Lettera/ Degrado urbano: abbiamo il diritto di pretendere una città pulita!

“Via Cavallotti 184, Sesto San Giovanni: così si presentava il marciapiedi prospiciente questo stabile questa mattina, lunedì 23 marzo, alle ore 11,00.
Forse stava per arrivare il Core, ma di sicuro il materasso matrimoniale e alcune cianfrusaglie sono lì da metà settimana scorsa. Delle due l’una: o il Core è in ritardo o i soliti incivili scambiano la pubblica strada come piattaforma ecologica.
Sono una Sestese convinta e nutro per la mia città (dove risiedo dalla nascita) quella condiscendenza che solitamente riserviamo a chi amiamo e di cui siamo pronti ad accettare anche comportamenti non proprio ortodossi.
Ma mi sto stancando. Potrei finire col vergognarmi delle mie origini.
Questa è solo una delle decine di foto che si possono scattare girando per le nostre strade. Perché non gliene frega niente a nessuno del degrado in cui stiamo sprofondando? Perché si vuole fare schifo ad ogni costo? Perché c’è chi stacca l’etichetta dai barattoli dei pelati per differenziare la carta dall’alluminio e c’è chi si arroga il diritto comportarsi da povero mentecatto?
Io e chi la pensa come me abbiamo il diritto di pretendere una città pulita: prima di tutto per noi stessi e poi per dare a chi ci guarda da fuori un’immagine di città civile.
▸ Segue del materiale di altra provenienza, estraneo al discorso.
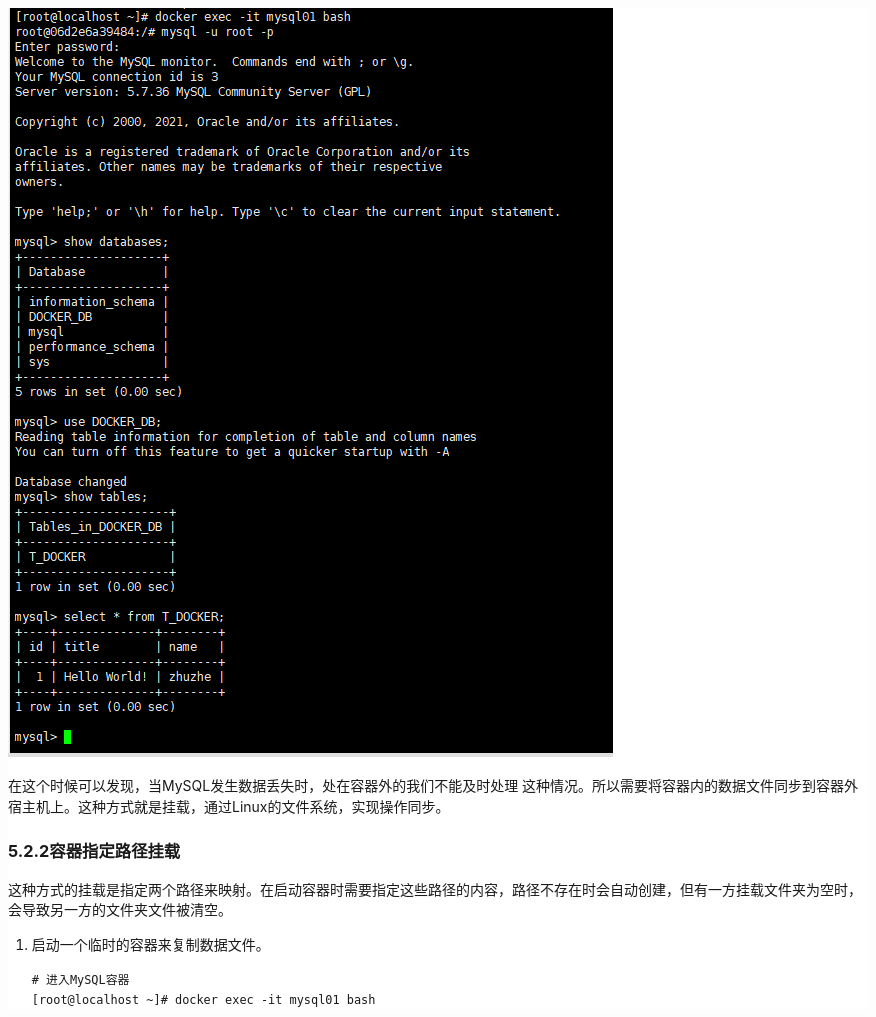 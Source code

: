 ![image-20211208234615314](Docker学习.assets/image-20211208234615314.png)

​		在这个时候可以发现，当MySQL发生数据丢失时，处在容器外的我们不能及时处理 这种情况。所以需要将容器内的数据文件同步到容器外宿主机上。这种方式就是挂载，通过Linux的文件系统，实现操作同步。





### 5.2.2**容器指定路径挂载**

​		这种方式的挂载是指定两个路径来映射。在启动容器时需要指定这些路径的内容，路径不存在时会自动创建，但有一方挂载文件夹为空时，会导致另一方的文件夹文件被清空。



1. 启动一个临时的容器来复制数据文件。

   ```shell
   # 进入MySQL容器
   [root@localhost ~]# docker exec -it mysql01 bash
   ```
Incrementare la sorveglianza per cogliere sul fatto questi inetti individui e sanzionarli immediatamente forse porterebbe a qualche miglioramento. Colpire la gente in un punto sensibile come il portafoglio a volte può risultare più efficace di prediche e raccomandazioni.
E lo sforzo economico per questo provvedimento si autofinanzierebbe con l’incasso delle multe stesse (che non sarebbero poche, vista la realtà!). Ringrazio per l’attenzione”.

Maria Grazia F.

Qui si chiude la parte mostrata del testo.